Brex kept sending alarming emails demanding customers “immediately deposit $5 million” to maintain credit limits. When frustrated customers tried their AI support (powered by Decagon), it wouldn’t even let them chat — it just closed the window.

That’s an AI support agent that nobody trained properly. The fix? Zero complex training required. Just one human sampling issues and uploading content explaining: “That email sounds alarming, but you don’t need to deposit $5 million. Here’s how Brex credit actually works.”

Thousands of people got that email. A well-trained agent handles those queries perfectly. An untrained agent creates a customer service nightmare.

The difference isn’t the technology. It’s who does the work.

1. Build FDE capacity into your model from Day 1

Not as an afterthought. As a core competency. Your first 10 hires should probably include someone whose entire job is making customers successful.

2. Systematize what you learn

Every customer deployment should make the next one easier. Build playbooks. Create templates. Turn tribal knowledge into product features.

3. Own the training

Don’t ask customers “what data do you want to train on?” Do the work to figure it out. Come to them with a recommendation.

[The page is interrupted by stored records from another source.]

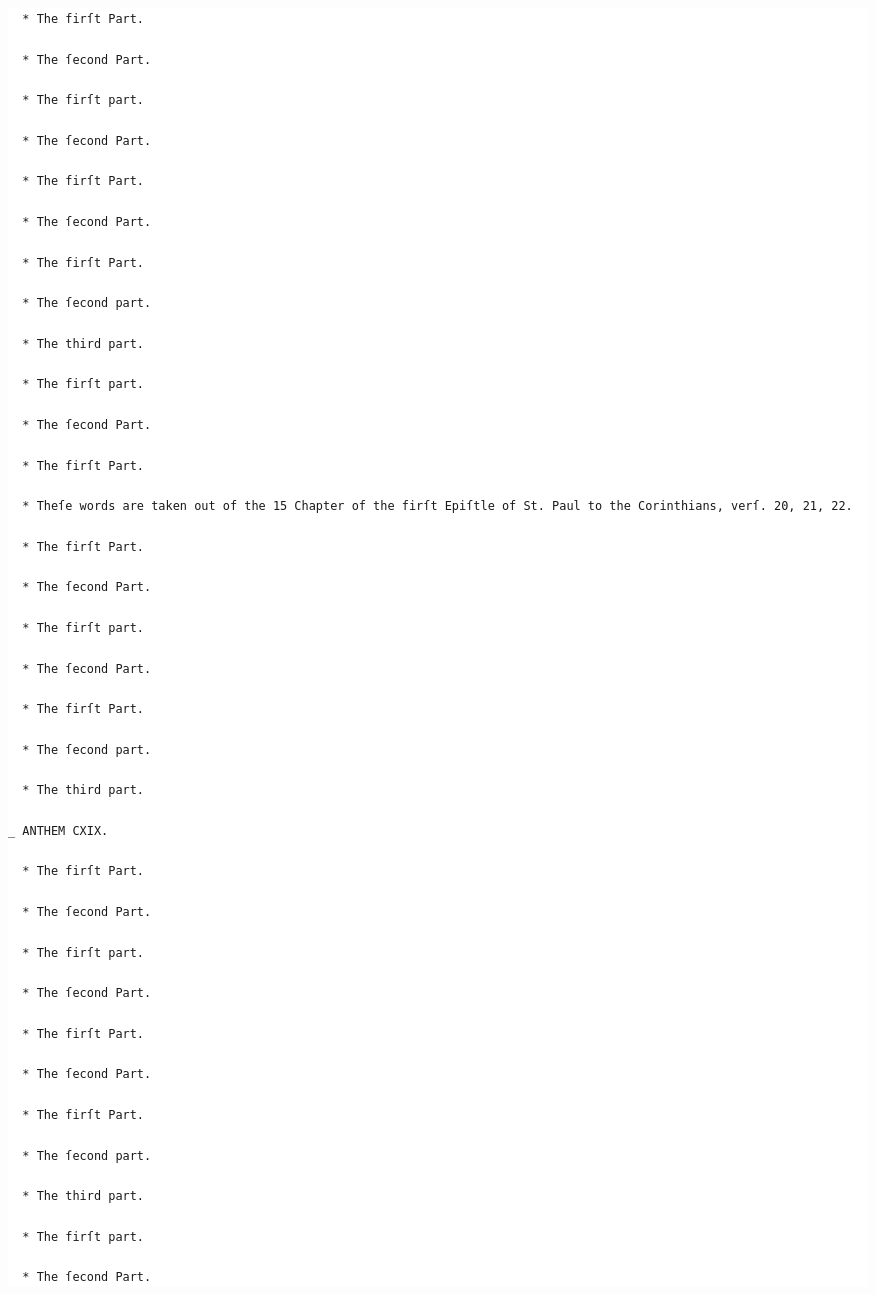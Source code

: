       * The firſt Part.

      * The ſecond Part.

      * The firſt part.

      * The ſecond Part.

      * The firſt Part.

      * The ſecond Part.

      * The firſt Part.

      * The ſecond part.

      * The third part.

      * The firſt part.

      * The ſecond Part.

      * The firſt Part.

      * Theſe words are taken out of the 15 Chapter of the firſt Epiſtle of St. Paul to the Corinthians, verſ. 20, 21, 22.

      * The firſt Part.

      * The ſecond Part.

      * The firſt part.

      * The ſecond Part.

      * The firſt Part.

      * The ſecond part.

      * The third part.

    _ ANTHEM CXIX.

      * The firſt Part.

      * The ſecond Part.

      * The firſt part.

      * The ſecond Part.

      * The firſt Part.

      * The ſecond Part.

      * The firſt Part.

      * The ſecond part.

      * The third part.

      * The firſt part.

      * The ſecond Part.
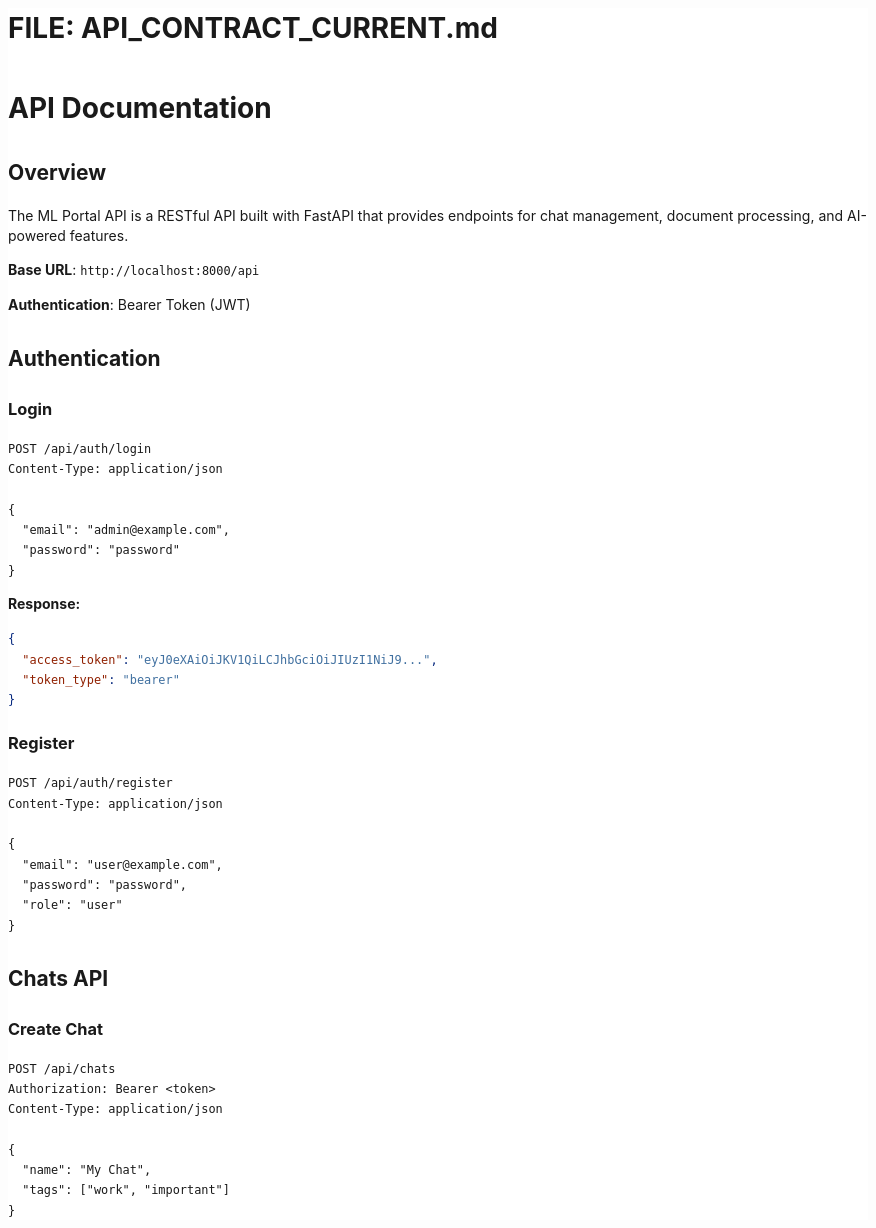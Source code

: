 # FILE: API_CONTRACT_CURRENT.md
# API Documentation

## Overview

The ML Portal API is a RESTful API built with FastAPI that provides endpoints for chat management, document processing, and AI-powered features.

**Base URL**: `http://localhost:8000/api`

**Authentication**: Bearer Token (JWT)

## Authentication

### Login
```http
POST /api/auth/login
Content-Type: application/json

{
  "email": "admin@example.com",
  "password": "password"
}
```

**Response:**
```json
{
  "access_token": "eyJ0eXAiOiJKV1QiLCJhbGciOiJIUzI1NiJ9...",
  "token_type": "bearer"
}
```

### Register
```http
POST /api/auth/register
Content-Type: application/json

{
  "email": "user@example.com",
  "password": "password",
  "role": "user"
}
```

## Chats API

### Create Chat
```http
POST /api/chats
Authorization: Bearer <token>
Content-Type: application/json

{
  "name": "My Chat",
  "tags": ["work", "important"]
}
```
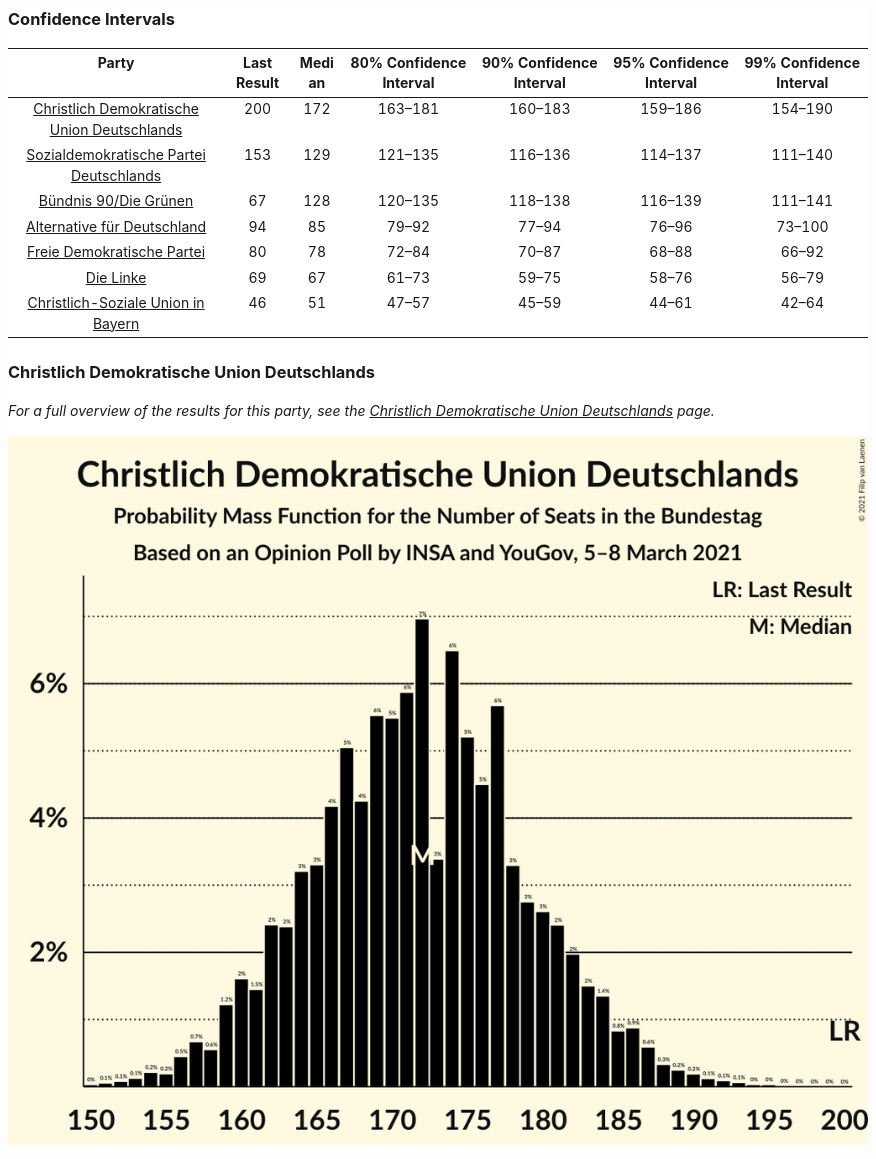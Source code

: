 ### Confidence Intervals

| Party | Last Result | Median | 80% Confidence Interval | 90% Confidence Interval | 95% Confidence Interval | 99% Confidence Interval |
|:-----:|:-----------:|:------:|:-----------------------:|:-----------------------:|:-----------------------:|:-----------------------:|
| <a href="#christlich-demokratische-union-deutschlands">Christlich Demokratische Union Deutschlands</a> | 200 | 172 | 163–181 |160–183 |159–186 |154–190 |
| <a href="#sozialdemokratische-partei-deutschlands">Sozialdemokratische Partei Deutschlands</a> | 153 | 129 | 121–135 |116–136 |114–137 |111–140 |
| <a href="#bündnis-90/die-grünen">Bündnis 90/Die Grünen</a> | 67 | 128 | 120–135 |118–138 |116–139 |111–141 |
| <a href="#alternative-für-deutschland">Alternative für Deutschland</a> | 94 | 85 | 79–92 |77–94 |76–96 |73–100 |
| <a href="#freie-demokratische-partei">Freie Demokratische Partei</a> | 80 | 78 | 72–84 |70–87 |68–88 |66–92 |
| <a href="#die-linke">Die Linke</a> | 69 | 67 | 61–73 |59–75 |58–76 |56–79 |
| <a href="#christlich-soziale-union-in-bayern">Christlich-Soziale Union in Bayern</a> | 46 | 51 | 47–57 |45–59 |44–61 |42–64 |

### Christlich Demokratische Union Deutschlands

*For a full overview of the results for this party, see the [Christlich Demokratische Union Deutschlands](party-christlichdemokratischeuniondeutschlands.html) page.*

![Graph with seats probability mass function not yet produced](2021-03-08-INSAandYouGov-seats-pmf-christlichdemokratischeuniondeutschlands.png "Seats Probability Mass Function")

4. Set aggressive time-to-value targets

If you’re not getting customers to meaningful value in Week 1-2, you’re taking too long. The old “Month 3” targets don’t work for AI.

5. Measure training ROI

Track how much FDE time each customer requires. Correlate it with expansion, retention, and NPS. Use that data to optimize your approach.

Training AI Agents Is Your Job. Not Your Customer’s. Even If It’s Also Their Job

Section titled “Training AI Agents Is Your Job. Not Your Customer’s. Even If It’s Also Their Job”

The old model: Sell the software. Let the customer figure it out. Hope they renew.

The new model: Do the work to make the AI great. Make it awesome before you hand over the keys. Then watch expansion take care of itself.

Your AI agent will fail if no one properly trains it.

It’s on you — the AI vendor — to make it awesome.

Not on your customers to get the agents to work.